(Source records)
---------------
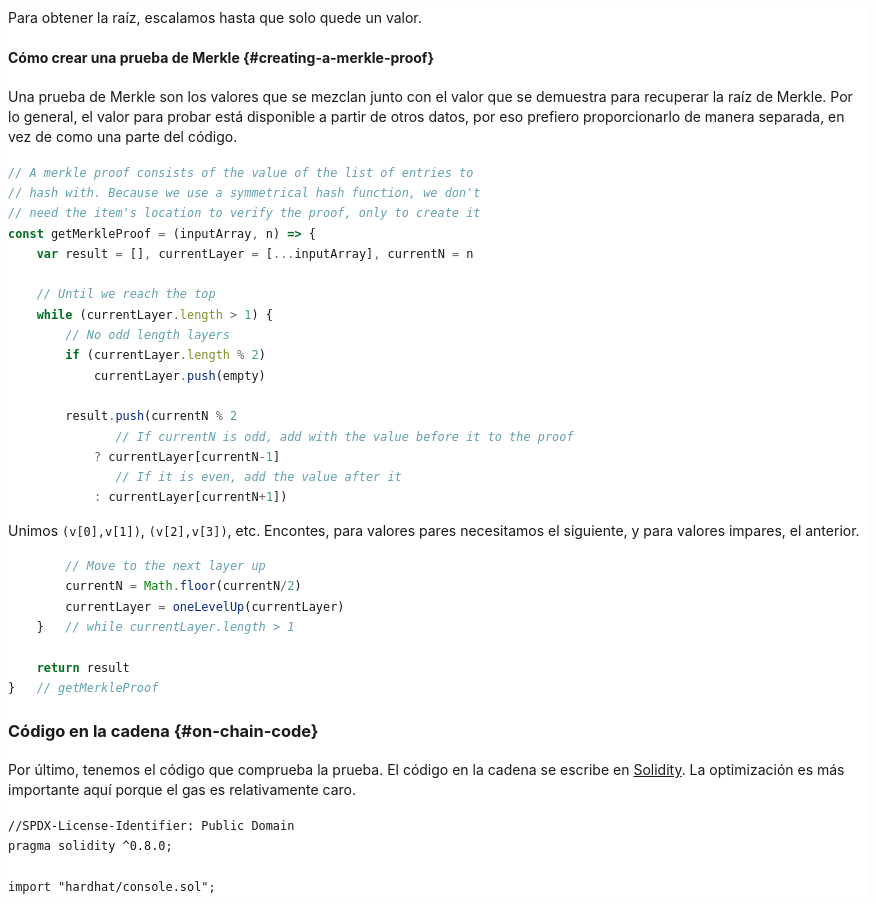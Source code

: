 Para obtener la raíz, escalamos hasta que solo quede un valor.

#### Cómo crear una prueba de Merkle {#creating-a-merkle-proof}

Una prueba de Merkle son los valores que se mezclan junto con el valor que se demuestra para recuperar la raíz de Merkle. Por lo general, el valor para probar está disponible a partir de otros datos, por eso prefiero proporcionarlo de manera separada, en vez de como una parte del código.

```javascript
// A merkle proof consists of the value of the list of entries to
// hash with. Because we use a symmetrical hash function, we don't
// need the item's location to verify the proof, only to create it
const getMerkleProof = (inputArray, n) => {
    var result = [], currentLayer = [...inputArray], currentN = n

    // Until we reach the top
    while (currentLayer.length > 1) {
        // No odd length layers
        if (currentLayer.length % 2)
            currentLayer.push(empty)

        result.push(currentN % 2
               // If currentN is odd, add with the value before it to the proof
            ? currentLayer[currentN-1]
               // If it is even, add the value after it
            : currentLayer[currentN+1])

```

Unimos `(v[0],v[1])`, `(v[2],v[3])`, etc. Encontes, para valores pares necesitamos el siguiente, y para valores impares, el anterior.

```javascript
        // Move to the next layer up
        currentN = Math.floor(currentN/2)
        currentLayer = oneLevelUp(currentLayer)
    }   // while currentLayer.length > 1

    return result
}   // getMerkleProof
```

### Código en la cadena {#on-chain-code}

Por último, tenemos el código que comprueba la prueba. El código en la cadena se escribe en [Solidity](https://docs.soliditylang.org/en/v0.8.11/). La optimización es más importante aquí porque el gas es relativamente caro.

```solidity
//SPDX-License-Identifier: Public Domain
pragma solidity ^0.8.0;

import "hardhat/console.sol";
```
---------------
_Work instructions_:
Show me every line of the entries above that holds "currentN".

_Answer to the exercise_:
    var result = [], currentLayer = [...inputArray], currentN = n
        result.push(currentN % 2
               // If currentN is odd, add with the value before it to the proof
            ? currentLayer[currentN-1]
            : currentLayer[currentN+1])
        currentN = Math.floor(currentN/2)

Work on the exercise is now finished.